Moskvin no estaba acostumbrado a semejante descaro, pero contuvo su furia y replicó:
—Forma parte del plan.
Erich Stinnes alzó la vista de la guía turística Chichester and the South Downs y los miró desapasionadamente. No era una operación suya y, aunque le capturasen los ingleses, ya los había él sondeado a propósito de pasarse a ellos; en Moscú había contado que los primeros contactos los habían efectuado ellos, y tenía permiso para proseguirlos; así que, independientemente de lo que sucediera, a él le daba igual.

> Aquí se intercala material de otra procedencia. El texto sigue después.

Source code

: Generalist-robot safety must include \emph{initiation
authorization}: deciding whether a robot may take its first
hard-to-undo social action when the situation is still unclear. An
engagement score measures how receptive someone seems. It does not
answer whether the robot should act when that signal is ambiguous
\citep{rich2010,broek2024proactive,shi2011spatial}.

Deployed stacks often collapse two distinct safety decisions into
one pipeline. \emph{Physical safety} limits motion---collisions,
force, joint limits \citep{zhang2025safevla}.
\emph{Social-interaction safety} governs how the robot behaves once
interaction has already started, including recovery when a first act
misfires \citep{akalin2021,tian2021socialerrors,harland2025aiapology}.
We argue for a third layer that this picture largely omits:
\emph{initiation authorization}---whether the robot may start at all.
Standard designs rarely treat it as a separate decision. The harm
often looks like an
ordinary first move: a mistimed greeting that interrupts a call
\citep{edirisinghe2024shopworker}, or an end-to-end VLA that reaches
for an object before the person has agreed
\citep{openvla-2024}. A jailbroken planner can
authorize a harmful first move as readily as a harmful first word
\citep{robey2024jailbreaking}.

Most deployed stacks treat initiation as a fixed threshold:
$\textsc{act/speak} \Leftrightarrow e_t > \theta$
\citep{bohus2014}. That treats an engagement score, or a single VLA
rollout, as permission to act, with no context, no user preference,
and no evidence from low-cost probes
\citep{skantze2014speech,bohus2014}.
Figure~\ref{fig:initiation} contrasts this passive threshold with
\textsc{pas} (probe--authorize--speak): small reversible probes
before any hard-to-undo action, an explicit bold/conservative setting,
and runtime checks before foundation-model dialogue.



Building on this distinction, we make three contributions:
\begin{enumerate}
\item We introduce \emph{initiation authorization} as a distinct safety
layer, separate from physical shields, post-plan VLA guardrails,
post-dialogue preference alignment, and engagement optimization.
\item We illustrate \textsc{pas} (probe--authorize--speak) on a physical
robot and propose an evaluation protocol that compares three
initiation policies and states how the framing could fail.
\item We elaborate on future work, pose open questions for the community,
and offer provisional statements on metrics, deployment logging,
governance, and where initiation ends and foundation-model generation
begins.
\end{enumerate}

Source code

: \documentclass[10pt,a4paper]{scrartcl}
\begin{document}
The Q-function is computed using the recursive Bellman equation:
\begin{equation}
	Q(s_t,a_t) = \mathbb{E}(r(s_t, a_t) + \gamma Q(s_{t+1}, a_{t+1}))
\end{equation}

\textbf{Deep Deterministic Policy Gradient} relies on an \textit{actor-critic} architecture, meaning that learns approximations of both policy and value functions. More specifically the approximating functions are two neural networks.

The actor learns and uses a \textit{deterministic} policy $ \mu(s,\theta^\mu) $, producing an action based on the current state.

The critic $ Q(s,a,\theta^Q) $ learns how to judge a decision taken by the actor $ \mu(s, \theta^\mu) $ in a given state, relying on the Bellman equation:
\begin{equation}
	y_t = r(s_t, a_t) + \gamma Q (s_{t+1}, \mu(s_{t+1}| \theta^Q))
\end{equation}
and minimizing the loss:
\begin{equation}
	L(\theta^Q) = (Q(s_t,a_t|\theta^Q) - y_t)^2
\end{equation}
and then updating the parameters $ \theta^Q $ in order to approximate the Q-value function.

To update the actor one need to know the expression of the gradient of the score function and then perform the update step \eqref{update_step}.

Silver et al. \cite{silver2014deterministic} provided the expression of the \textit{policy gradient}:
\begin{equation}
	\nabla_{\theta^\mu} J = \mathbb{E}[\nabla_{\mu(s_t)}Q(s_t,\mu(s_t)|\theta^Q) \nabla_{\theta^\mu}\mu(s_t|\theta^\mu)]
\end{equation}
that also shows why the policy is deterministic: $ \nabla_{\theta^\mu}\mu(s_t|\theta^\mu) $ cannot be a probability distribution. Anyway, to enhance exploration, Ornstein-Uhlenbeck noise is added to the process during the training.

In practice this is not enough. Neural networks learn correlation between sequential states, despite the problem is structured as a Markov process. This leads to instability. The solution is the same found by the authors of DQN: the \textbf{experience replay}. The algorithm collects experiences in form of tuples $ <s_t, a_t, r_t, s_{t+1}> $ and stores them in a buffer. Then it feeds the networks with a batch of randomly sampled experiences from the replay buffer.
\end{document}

Pavel Moskvin había razonado siguiendo un esquema de similar infalibilidad. La operación iba a darle fama y, por consiguiente, tenía que ser espectacular: haría caer a Bernard Samson en una celada, le interrogaría hasta la muerte y luego abandonaría su cadáver mutilado en un piso franco del propio SIS en Inglaterra. Si sacaba algo del interrogatorio de Samson capaz de poner en tela de juicio o arruinar la reputación de su nueva superiora, Fiona Samson, mejor. Incluso habían elegido aquel piso franco porque era Fiona Samson quien había revelado su existencia en una de las sesiones iniciales de verificación. Si el sitio resultaba comprometedor, sería traición de Fiona Samson y no un fallo de él.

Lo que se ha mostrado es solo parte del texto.